Worst Rock and Roll Records Of All Time: The Stuff You Love To Hate--By: Jimmy Guterman and Owen O’Donnell : All I Have To Do Is DreamHighest chart position: number 51 (Billboard)
Love makes us all do stupid things. Couples celebrate their love in ways that look foolish to the outside world. Far too often the desire to be close to a loved one can lead you to bring him or her into parts of your life thatshould remain separate.
When you’re a celebrity, the possibilities for acting stupid in these ways increase exponentially. The romance between teenybopper idol Andy Gibb and nighttime-soap airhead Victoria Principal (Pamela Ewing on "Dallas") was big Hollywood news in the early eighties (it was especially big news to Gibb’s press agents, who no longer had Top Ten singles to flog). It helped that the two lovebirds were agreeable. Their photographs were everywhere, accompanied by brief articles in which they swore their endless love. Alas, as with most Hollywood assertions of true love, this pair didn’t last too long. (Fine by us: imagine the bland entertainer that could have resulted from that gene pool.) Heartbroken, Gibb didn’t last much longer himself.

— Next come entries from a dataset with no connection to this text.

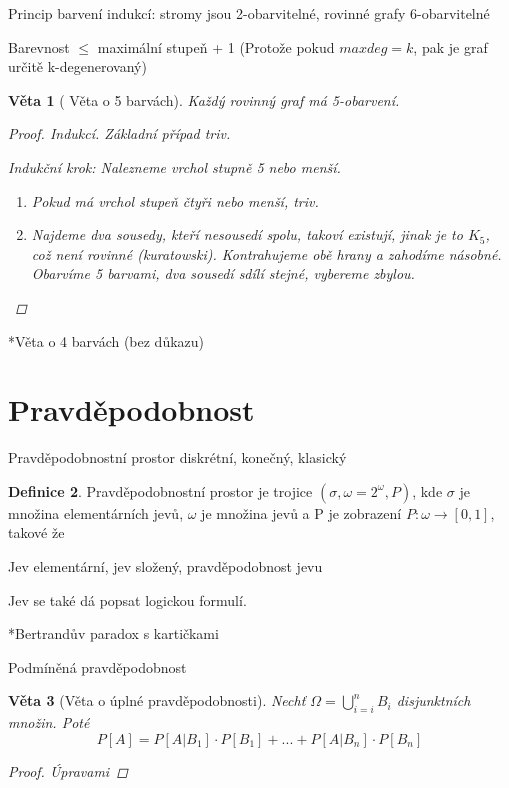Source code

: \documentclass[10pt,a4paper]{article}
\theoremstyle{plain}
\newtheorem{veta}{Věta}
\theoremstyle{definition}
\newtheorem{definice}[veta]{Definice}
\begin{document}
Princip barvení indukcí: stromy jsou 2-obarvitelné, rovinné grafy 6-obarvitelné

Barevnost $\leq$ maximální stupeň + 1 (Protože pokud $max deg = k$, pak je graf určitě k-degenerovaný)


\begin{veta}[ Věta o 5 barvách]
Každý rovinný graf má 5-obarvení.
\begin{proof}
Indukcí. Základní případ triv.

Indukční krok: Nalezneme vrchol stupně 5 nebo menší. \begin{enumerate}
\item Pokud má vrchol stupeň čtyři nebo menší, triv.
\item Najdeme dva sousedy, kteří nesousedí spolu, takoví existují, jinak je to $K_5$, což není rovinné (kuratowski). Kontrahujeme obě hrany a zahodíme násobné. Obarvíme 5 barvami, dva sousedí sdílí stejné, vybereme zbylou.
\end{enumerate}
\end{proof}
\end{veta}

*Věta o 4 barvách (bez důkazu)

\section{Pravděpodobnost}

Pravděpodobnostní prostor diskrétní, konečný, klasický

\begin{definice}
Pravděpodobnostní prostor je trojice $(\sigma, \omega = 2^\omega, P)$, kde $\sigma$ je množina elementárních jevů, $\omega$ je množina jevů a P je zobrazení $P: \omega \to [0,1]$, takové že
\end{definice}

Jev elementární, jev složený, pravděpodobnost jevu

Jev se také dá popsat logickou formulí.

*Bertrandův paradox s kartičkami

Podmíněná pravděpodobnost

\begin{veta} [Věta o úplné pravděpodobnosti]
Nechť $\Omega = \bigcup^n_{i=i} B_i$ disjunktních množin.
Poté 
\[ P[A] = P[A|B_1]\cdot P[B_1] + ... + P[A|B_n]\cdot P[B_n]\]
\begin{proof}
Úpravami
\end{proof}
\end{veta} 
\end{document}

Yet one artifact remains from the affair: a duet single by Andy and Victoria, "All I Have To Do Is Dream." And all Victoria had to do was get voice lessons. At no point in this cover of the Everly Brothers classic did executive producer Gibb let his duet partner go it alone. He covered for her, as a lover should.
But Gibb himself doesn’t have much to offer to the song. Aside from the novelty of hearing a Gibb brother warble along with someone who has an even higher voice, his vocal performance is far below even that of his hits "I Just Want To Be Your Anything" and "Shadow Dancing." Afraid of overshadowing Principal, he stays in the background: even his few solo sections are brief and deferential.
This is soft rock at its most squishy: weak drums provide no beat, mushy synthesized strings conjure up no atmosphere. All you hear in the vocals are one mediocre singer and his untalented girlfriend hamming up their few moments in the spotlight. If JR had any brains, he would have had someone follow Pamela to the studio and steal the master tapes to "All I Have To Do Is Dream," thus rescuing the Ewing family from unnecessary scandal. That would have been true love.